|'Memorial at Stutthof'|
Stutthof as a concentration camp was established on January 7, 1942 , but it was already in operation for more than two years prior. During the first months of the war the camp had left a bloody trail in the history of the Polish population of West Prussia. The emergence of this camp, known after the nearby village of Stutthof (Sztutowa) , was closely connected with the history of the city of Danzig, which was one of their administrative areas and the village in 1920 was assumed to be part of the 'Free City' (Frei-Stadt Danzig) under the mandate of the League of Nations. In Hitler's plans, Danzig played an important political role for the future, which should be accomplished after the German invasion of Poland. In the mid-thirties plans were already designed under 'the resolution of the Polish question'(Lösung der polnischen Frage), which provided for the incorporation of the former Prussian partition area into the German Reich and its complete Germanization.

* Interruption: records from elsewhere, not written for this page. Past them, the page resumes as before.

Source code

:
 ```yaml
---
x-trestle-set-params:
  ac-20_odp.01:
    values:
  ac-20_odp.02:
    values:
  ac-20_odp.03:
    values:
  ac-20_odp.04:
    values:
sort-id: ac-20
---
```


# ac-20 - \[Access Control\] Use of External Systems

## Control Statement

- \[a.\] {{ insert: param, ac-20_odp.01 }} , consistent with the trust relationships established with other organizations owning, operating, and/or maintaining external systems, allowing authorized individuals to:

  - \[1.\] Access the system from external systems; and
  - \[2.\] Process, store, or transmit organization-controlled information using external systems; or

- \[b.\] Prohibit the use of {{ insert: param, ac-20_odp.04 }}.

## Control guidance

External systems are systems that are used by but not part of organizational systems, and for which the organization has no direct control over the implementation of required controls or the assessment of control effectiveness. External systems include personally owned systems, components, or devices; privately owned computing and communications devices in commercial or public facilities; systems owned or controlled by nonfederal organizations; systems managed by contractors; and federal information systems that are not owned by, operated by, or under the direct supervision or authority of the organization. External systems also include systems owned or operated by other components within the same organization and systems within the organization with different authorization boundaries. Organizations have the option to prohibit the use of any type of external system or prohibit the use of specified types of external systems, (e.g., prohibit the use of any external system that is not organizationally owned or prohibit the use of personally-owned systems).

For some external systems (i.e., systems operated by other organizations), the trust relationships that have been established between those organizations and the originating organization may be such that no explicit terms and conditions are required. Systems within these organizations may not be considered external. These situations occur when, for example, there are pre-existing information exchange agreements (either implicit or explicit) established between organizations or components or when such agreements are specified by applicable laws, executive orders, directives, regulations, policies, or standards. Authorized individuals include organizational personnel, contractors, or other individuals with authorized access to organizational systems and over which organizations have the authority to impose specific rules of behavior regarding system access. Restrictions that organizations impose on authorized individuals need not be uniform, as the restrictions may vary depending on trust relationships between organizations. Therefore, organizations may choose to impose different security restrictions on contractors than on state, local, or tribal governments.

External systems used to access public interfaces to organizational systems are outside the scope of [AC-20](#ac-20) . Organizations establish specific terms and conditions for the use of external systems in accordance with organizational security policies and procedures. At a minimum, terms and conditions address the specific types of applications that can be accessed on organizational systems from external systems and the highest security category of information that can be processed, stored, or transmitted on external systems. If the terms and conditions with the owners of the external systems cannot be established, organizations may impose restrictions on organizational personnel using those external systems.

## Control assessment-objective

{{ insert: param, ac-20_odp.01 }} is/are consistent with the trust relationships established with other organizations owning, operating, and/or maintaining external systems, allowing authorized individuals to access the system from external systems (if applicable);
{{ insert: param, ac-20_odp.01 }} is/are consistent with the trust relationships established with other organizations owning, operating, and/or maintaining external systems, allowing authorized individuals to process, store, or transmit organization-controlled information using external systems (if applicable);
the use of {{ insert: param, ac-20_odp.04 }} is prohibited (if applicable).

This should be achieved through mass deportation or extermination of the Polish population, which should be either shot by the Einsatzgruppen or imprisoned in concentration camps. Since July 1939, a camp was planned for the internment of Polish citizen, and set in place for this purpose. In August 1939, preparations began for the future camp for Poles who should be arrested in the first days of the war. SS officers were commissioned under the leadership of Max Pauly, who later became commandant of Stutthof. Pauly was a member of SS-Wachsturmbann Eimann, a unit of the SS Security Service (SD), headed by SS Lieutenant Colonel Kurt Eimann, established as the XXVI-SS section on 3 July 1939. Task of the' SS-Wach-Sturmbann Eimann' was the implementation of the 'Action Tannenberg', that meant, they should liquidate jointly with other police forces on the territory of the 'Free City of Danzig', the 'Polish elements'.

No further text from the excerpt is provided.